*** Given data ***

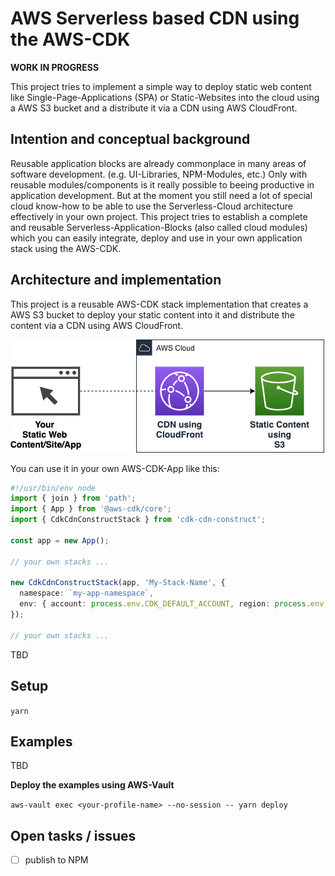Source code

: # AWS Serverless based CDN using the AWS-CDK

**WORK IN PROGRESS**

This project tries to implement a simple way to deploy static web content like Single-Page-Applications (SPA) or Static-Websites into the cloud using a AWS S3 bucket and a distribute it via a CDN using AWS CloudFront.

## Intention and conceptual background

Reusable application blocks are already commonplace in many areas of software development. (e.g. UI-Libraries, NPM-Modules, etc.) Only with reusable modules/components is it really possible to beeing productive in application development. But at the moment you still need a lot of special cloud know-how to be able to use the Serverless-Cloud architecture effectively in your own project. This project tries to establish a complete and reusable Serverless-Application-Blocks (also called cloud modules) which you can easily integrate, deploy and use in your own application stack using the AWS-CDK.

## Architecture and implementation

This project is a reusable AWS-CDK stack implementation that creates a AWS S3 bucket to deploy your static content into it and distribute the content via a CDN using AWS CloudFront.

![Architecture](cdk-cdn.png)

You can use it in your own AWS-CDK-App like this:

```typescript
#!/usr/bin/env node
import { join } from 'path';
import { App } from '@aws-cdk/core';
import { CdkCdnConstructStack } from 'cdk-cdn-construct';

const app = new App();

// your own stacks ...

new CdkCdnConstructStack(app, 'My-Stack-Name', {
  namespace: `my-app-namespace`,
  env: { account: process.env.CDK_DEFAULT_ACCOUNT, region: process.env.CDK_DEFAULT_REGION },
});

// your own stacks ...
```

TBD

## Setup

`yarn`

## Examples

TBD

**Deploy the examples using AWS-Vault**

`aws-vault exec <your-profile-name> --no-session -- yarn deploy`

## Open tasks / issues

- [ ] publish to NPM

*** End of Given data ***
*** Given data ***

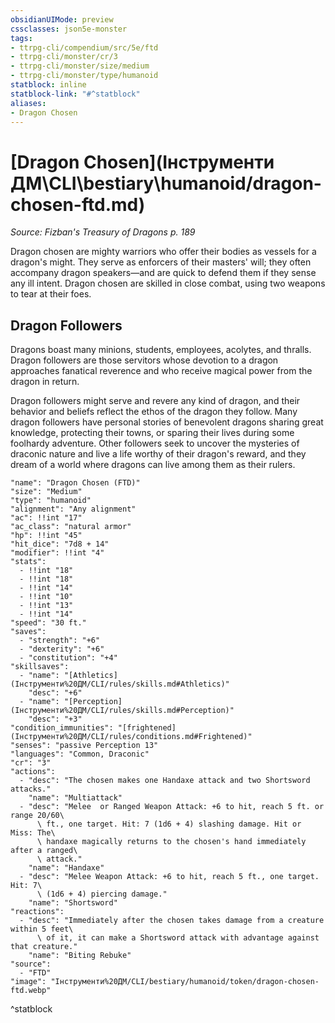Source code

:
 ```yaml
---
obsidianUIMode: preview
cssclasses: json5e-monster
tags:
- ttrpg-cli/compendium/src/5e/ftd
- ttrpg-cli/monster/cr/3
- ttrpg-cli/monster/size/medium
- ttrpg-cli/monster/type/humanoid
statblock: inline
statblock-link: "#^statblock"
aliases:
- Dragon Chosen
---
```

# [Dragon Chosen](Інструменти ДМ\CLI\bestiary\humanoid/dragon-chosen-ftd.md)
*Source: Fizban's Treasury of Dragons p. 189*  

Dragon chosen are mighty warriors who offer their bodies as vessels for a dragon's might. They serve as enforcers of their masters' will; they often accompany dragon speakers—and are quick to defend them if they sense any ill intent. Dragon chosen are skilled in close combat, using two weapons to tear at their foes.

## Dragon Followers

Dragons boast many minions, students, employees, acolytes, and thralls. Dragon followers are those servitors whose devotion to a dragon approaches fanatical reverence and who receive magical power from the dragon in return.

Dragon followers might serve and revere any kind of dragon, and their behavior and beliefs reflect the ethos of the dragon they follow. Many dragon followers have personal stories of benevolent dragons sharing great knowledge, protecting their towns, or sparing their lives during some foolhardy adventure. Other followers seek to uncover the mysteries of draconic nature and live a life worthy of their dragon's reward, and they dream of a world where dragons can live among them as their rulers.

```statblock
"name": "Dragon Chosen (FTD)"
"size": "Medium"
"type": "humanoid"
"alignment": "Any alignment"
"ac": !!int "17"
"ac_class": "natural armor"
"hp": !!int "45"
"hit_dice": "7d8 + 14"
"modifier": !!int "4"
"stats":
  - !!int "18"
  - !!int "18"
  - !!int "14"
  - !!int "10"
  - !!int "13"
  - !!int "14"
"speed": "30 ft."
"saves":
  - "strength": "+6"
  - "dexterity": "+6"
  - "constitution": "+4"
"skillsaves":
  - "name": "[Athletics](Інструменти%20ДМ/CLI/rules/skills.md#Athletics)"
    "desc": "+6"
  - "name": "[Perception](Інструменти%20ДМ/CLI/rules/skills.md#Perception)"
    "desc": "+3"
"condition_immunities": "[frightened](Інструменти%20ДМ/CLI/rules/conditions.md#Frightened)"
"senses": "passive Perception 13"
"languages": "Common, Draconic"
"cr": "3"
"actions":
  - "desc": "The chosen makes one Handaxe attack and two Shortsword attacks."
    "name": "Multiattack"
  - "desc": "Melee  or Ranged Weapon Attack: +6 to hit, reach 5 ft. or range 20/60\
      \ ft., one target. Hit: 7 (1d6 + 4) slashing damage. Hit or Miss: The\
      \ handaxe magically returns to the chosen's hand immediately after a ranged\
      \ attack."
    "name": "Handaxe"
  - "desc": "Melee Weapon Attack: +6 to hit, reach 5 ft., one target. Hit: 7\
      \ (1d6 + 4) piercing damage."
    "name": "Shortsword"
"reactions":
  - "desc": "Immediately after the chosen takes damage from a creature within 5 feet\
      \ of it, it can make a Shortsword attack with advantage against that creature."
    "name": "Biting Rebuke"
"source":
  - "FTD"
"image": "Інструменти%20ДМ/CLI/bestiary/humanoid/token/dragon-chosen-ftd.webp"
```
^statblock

*** End of Given data ***
*** Given data ***

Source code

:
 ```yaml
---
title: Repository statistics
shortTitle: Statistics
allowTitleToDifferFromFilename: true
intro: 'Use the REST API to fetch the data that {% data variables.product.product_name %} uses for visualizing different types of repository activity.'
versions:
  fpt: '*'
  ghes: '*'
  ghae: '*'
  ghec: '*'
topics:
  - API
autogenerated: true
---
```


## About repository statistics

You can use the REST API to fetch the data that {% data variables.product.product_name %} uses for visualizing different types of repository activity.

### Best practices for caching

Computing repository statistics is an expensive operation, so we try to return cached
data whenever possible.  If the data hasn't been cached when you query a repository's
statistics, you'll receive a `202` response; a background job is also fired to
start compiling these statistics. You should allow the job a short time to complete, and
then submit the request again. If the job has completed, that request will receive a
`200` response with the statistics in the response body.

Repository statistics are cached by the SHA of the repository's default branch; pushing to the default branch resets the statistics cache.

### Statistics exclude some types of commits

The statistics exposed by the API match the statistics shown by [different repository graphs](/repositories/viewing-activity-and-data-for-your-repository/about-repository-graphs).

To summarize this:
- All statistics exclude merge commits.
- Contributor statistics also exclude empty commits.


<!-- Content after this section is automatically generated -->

*** End of Given data ***

What you are asked to do:
What is asked for is an exact copy of the lines above from the one containing "# [Dragon Chosen](Інструменти" through the one containing "## Dragon Followers", and only those.

Finished task:
# [Dragon Chosen](Інструменти ДМ\CLI\bestiary\humanoid/dragon-chosen-ftd.md)
*Source: Fizban's Treasury of Dragons p. 189*  

Dragon chosen are mighty warriors who offer their bodies as vessels for a dragon's might. They serve as enforcers of their masters' will; they often accompany dragon speakers—and are quick to defend them if they sense any ill intent. Dragon chosen are skilled in close combat, using two weapons to tear at their foes.

## Dragon Followers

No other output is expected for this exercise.